Where you stand on these issues depends on where you’re sitting, and in the face of constant bad news—global, domestic, and local—I want to say that we’re still sitting pretty. What I see in Houston is an economy that, in spite of everything, has weathered this recession better than any other city in the United States. With the price of everything—food, gas, medicine, you name it—going up, we still haven’t seen the challenges that other parts of the country have seen. Our cost of living is still remarkably low relative to every other major city, and we’re truly the last surviving industrial city in America.

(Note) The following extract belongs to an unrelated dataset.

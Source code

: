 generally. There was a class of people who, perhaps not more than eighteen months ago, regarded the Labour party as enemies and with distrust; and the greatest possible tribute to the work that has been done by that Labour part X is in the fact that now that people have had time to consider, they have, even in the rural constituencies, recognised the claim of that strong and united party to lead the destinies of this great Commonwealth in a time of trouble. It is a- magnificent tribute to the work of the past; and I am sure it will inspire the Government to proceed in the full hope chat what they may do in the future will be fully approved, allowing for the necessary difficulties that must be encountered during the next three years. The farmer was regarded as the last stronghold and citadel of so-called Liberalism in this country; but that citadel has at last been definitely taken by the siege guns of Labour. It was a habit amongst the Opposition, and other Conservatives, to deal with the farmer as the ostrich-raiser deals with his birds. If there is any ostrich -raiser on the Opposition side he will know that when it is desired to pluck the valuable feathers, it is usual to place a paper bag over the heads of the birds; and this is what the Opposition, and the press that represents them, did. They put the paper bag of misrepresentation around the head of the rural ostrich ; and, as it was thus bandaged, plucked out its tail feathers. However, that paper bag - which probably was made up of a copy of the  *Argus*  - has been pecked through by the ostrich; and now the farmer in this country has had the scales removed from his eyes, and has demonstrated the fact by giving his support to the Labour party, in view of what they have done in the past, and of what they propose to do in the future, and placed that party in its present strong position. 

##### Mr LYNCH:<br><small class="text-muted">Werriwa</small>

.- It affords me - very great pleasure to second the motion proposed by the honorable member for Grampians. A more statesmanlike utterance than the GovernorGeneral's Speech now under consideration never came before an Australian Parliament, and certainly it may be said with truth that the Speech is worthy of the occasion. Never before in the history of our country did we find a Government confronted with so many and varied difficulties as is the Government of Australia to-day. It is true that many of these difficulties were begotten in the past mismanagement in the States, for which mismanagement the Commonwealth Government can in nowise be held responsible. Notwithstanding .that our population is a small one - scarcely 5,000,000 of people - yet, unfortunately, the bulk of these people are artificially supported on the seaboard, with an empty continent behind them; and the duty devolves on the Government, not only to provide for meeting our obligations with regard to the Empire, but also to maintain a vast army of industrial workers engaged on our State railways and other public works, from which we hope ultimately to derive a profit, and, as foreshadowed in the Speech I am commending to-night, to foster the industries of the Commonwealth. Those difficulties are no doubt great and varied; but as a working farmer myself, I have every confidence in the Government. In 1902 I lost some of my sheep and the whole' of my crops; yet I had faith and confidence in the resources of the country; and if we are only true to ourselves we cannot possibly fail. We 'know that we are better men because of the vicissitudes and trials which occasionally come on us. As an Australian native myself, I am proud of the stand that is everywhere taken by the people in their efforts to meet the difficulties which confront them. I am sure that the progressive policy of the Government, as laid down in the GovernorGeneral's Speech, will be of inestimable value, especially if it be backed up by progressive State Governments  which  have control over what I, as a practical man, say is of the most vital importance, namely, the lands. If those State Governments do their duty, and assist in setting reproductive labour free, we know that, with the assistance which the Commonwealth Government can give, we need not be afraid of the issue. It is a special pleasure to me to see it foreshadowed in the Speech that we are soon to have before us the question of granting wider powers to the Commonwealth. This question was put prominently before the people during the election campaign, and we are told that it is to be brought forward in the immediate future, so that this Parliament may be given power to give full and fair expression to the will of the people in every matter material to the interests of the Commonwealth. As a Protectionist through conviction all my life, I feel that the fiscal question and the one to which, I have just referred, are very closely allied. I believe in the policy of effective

I think that housing prices will remain steady in Houston, the main reason being that we’re a migratory city. We have people moving here at a rate that outpaces any other area of the country, because we still have jobs. We certainly don’t have as many jobs as we used to, and I don’t want to discount the suffering that the recession has caused plenty of people in our city, but we’re one of the only cities in America that has successfully created jobs in the down economy.
With that being said, there’s been very little construction since the recession, and although I feel that people will continue to move to Houston, I suspect that they might not be moving because they want to but because they have to.

For us, the Houston residents, we should think about how our city’s made it and be proud and thankful. We have foreclosures, but our foreclosure rate is nothing compared to the rate in states where people were allowed to pull equity out of their home like an ATM card. Our homes didn’t show the out-of-control appreciation that homes in other states did. We had steady appreciation, which is always better.

We don't have personal income tax. We have other, higher taxes to make up for it—but I’m pretty sure a lot of us appreciate this anyway. Like the adage goes, it’s not what you say but how you say it that matters! And high property taxes may have a lot to do with our real estate being able to weather the recession’s storm.
And the bottom line is that we have an entrepreneurial spirit unmatched by any other city or state. We have more Fortune 500 companies than New York, and in contrast, we’re still home to 230,000 businesses with less than 100 employees—a pretty remarkable statistic in 2011.

Houston will continue to grow. Forbes ranked us the #1 “Place to Get Ahead” city in 2009. People will continue to come here for business opportunities. The housing market isn’t exactly rosy right now, but I believe that it’ll take about four years for us to see a housing shortage and a substantial increase in prices. Sit tight, and soon we’ll all be sitting even prettier. As this shirt says, it's okay to love Houston!